Nel 2006 ha pubblicato Luce e Calore. In Dio verità, bontà e bellezza, nel 2009 Concerto. San Josemaría Escrivá artista della vita e Frammenti di Vita, la sua prima raccolta poetica. Nel 2012 raduna tutti i suoi scritti in Sinfonia dello Spirito (Edizioni Thule, Palermo 2012) e prossimo alla pubblicazione è un altro volume di liriche dal titolo Finestre del cuore. Maria Elena Mignosi (nella foto), scrittrice palermitana ed ex docente di lettere, nipote del celebre scrittore e filosofo palermitano, Pietro Mignosi, direttore de «La Tradizione», mossa da una fortissima fede, vive e scrive seguendo un'unica rotta, quella che Dio ha tracciato e continua a tracciare nel suo cammino. I suoi scritti in prosa e in versi sono due facce di una stessa medaglia, si rivestono dello stesso stile, semplice, piano, candido. La parola lieve si affida alla pagina per offrire un catechismo a chiunque voglia lasciarsi trasportare dal messaggio di Dio, il suo "parlare in parabole" è la diretta conseguenza del suo lavoro di insegnante e di catechista, per l'appunto, il frutto di anni di esperienza in cui la semplicità e la chiarezza espressiva risultavano fondamentali.
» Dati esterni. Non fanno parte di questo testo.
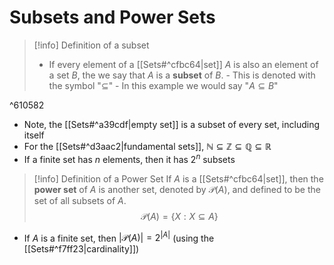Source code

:# Subsets and Power Sets
>[!info] Definition of a subset
>- If every element of a [[Sets#^cfbc64|set]] $A$ is also an element of a set $B$, the we say that $A$ is a **subset** of $B$.
>		- This is denoted with the symbol "$\subseteq$"
>		- In this example we would say "$A\subseteq B$"

^610582

- Note, the [[Sets#^a39cdf|empty set]] is a subset of every set, including itself
- For the [[Sets#^d3aac2|fundamental sets]], $\mathbb{N}\subseteq\mathbb{Z}\subseteq\mathbb{Q}\subseteq\mathbb{R}$
- If a finite set has $n$ elements, then it has $2^n$ subsets

>[!info] Definition of a Power Set
>If $A$ is a [[Sets#^cfbc64|set]], then the **power set** of $A$ is another set, denoted by $\mathcal{P}(A)$, and defined to be the set of all subsets of $A$. $$\mathcal{P}(A) = \{X:X\subseteq A\}$$
- If $A$ is a finite set, then $|\mathcal{P}(A)|=2^{|A|}$ (using the [[Sets#^f7ff23|cardinality]])

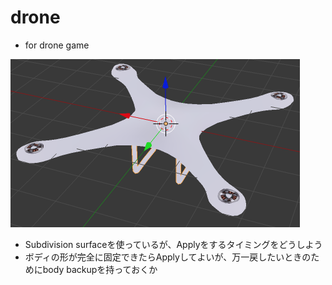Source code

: # drone

* for drone game

![](./progress00.png)

* Subdivision surfaceを使っているが、Applyをするタイミングをどうしよう
* ボディの形が完全に固定できたらApplyしてよいが、万一戻したいときのためにbody backupを持っておくか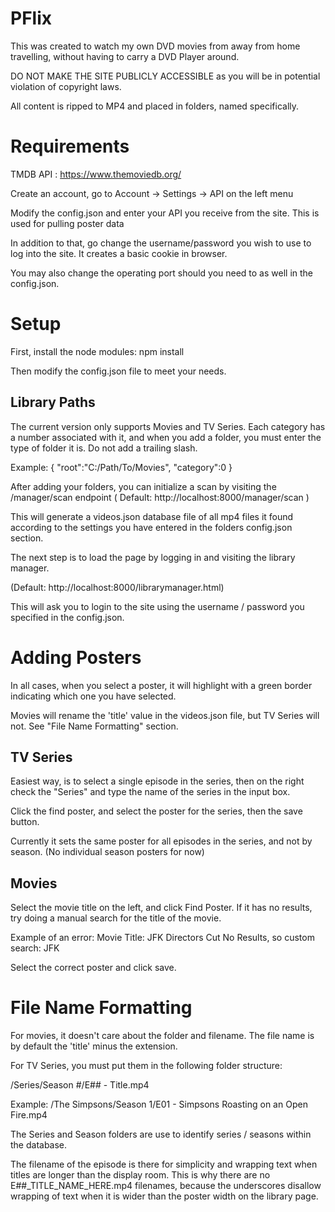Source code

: # PFlix

This was created to watch my own DVD movies from away from home travelling, without having to carry a DVD Player around.

DO NOT MAKE THE SITE PUBLICLY ACCESSIBLE as you will be in potential violation of copyright laws.

All content is ripped to MP4 and placed in folders, named specifically.

# Requirements

TMDB API : https://www.themoviedb.org/

Create an account, go to Account -> Settings -> API on the left menu

Modify the config.json and enter your API you receive from the site. This is used for pulling poster data

In addition to that, go change the username/password you wish to use to log into the site. It creates a basic cookie
in browser.

You may also change the operating port should you need to as well in the config.json.

# Setup

First, install the node modules: npm install 

Then modify the config.json file to meet your needs.

## Library Paths

The current version only supports Movies and TV Series.
Each category has a number associated with it, and when you add a folder, you must enter the type of folder it is.
Do not add a trailing slash.

Example:
{
    "root":"C:/Path/To/Movies",
    "category":0
}

After adding your folders, you can initialize a scan by visiting the /manager/scan endpoint ( Default: http://localhost:8000/manager/scan )

This will generate a videos.json database file of all mp4 files it found according to the settings you have entered in the folders config.json section.

The next step is to load the page by logging in and visiting the library manager.

(Default: http://localhost:8000/librarymanager.html)

This will ask you to login to the site using the username / password you specified in the config.json.

# Adding Posters

In all cases, when you select a poster, it will highlight with a green border indicating which one you have selected.

Movies will rename the 'title' value in the videos.json file, but TV Series will not. See "File Name Formatting" section.

## TV Series

Easiest way, is to select a single episode in the series, then on the right check the "Series" and type the name of the series in the input box.

Click the find poster, and select the poster for the series, then the save button.

Currently it sets the same poster for all episodes in the series, and not by season. (No individual season posters for now)

## Movies

Select the movie title on the left, and click Find Poster. If it has no results, try doing a manual search for the title of the movie.

Example of an error:
    Movie Title: JFK Directors Cut
    No Results, so custom search: JFK

Select the correct poster and click save.

# File Name Formatting

For movies, it doesn't care about the folder and filename. The file name is by default the 'title' minus the extension.

For TV Series, you must put them in the following folder structure:

/Series/Season #/E## - Title.mp4

Example: /The Simpsons/Season 1/E01 - Simpsons Roasting on an Open Fire.mp4

The Series and Season folders are use to identify series / seasons within the database.

The filename of the episode is there for simplicity and wrapping text when titles are longer than the display room.
This is why there are no E##_TITLE_NAME_HERE.mp4 filenames, because the underscores disallow wrapping of text when it is wider than the poster width on the library page.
Incontrarla significa trascorrere qualche ora in serenità, la stessa che traspare docile dal suo volto semplice, di umile sguardo, la stessa calma che, secondo il suo sentire, gli è donata da Dio; parlare con lei per la prima volta è come incontrare un'amica di lunga data, una mamma, è come rivedere la nostra insegnante di elementari, quella che più di tutte ricordiamo, quella che con severa maternità ci ha accolto nel grembo del mondo extra familiare: «Sono diventata scrittrice quasi per caso – ammette Maria Elena Mignosi – quando tenevo dei corsi di catechismo per adulti. Le mie parole hanno fatto breccia su tante persone che mi hanno supplicato di raccogliere i miei insegnamenti. Non so ancora, però, se giudicarmi scrittrice. Io, nella vita così nella scrittura, sono uno strumento nelle mani del Signore. Ho insegnato per tanti anni e fatto catechesi a grandi e piccoli. Adesso non giudico il mio compito terminato e così scrivo affinché le parole che Dio mi detta possano ancora risuonare nel cuore di chi vuole».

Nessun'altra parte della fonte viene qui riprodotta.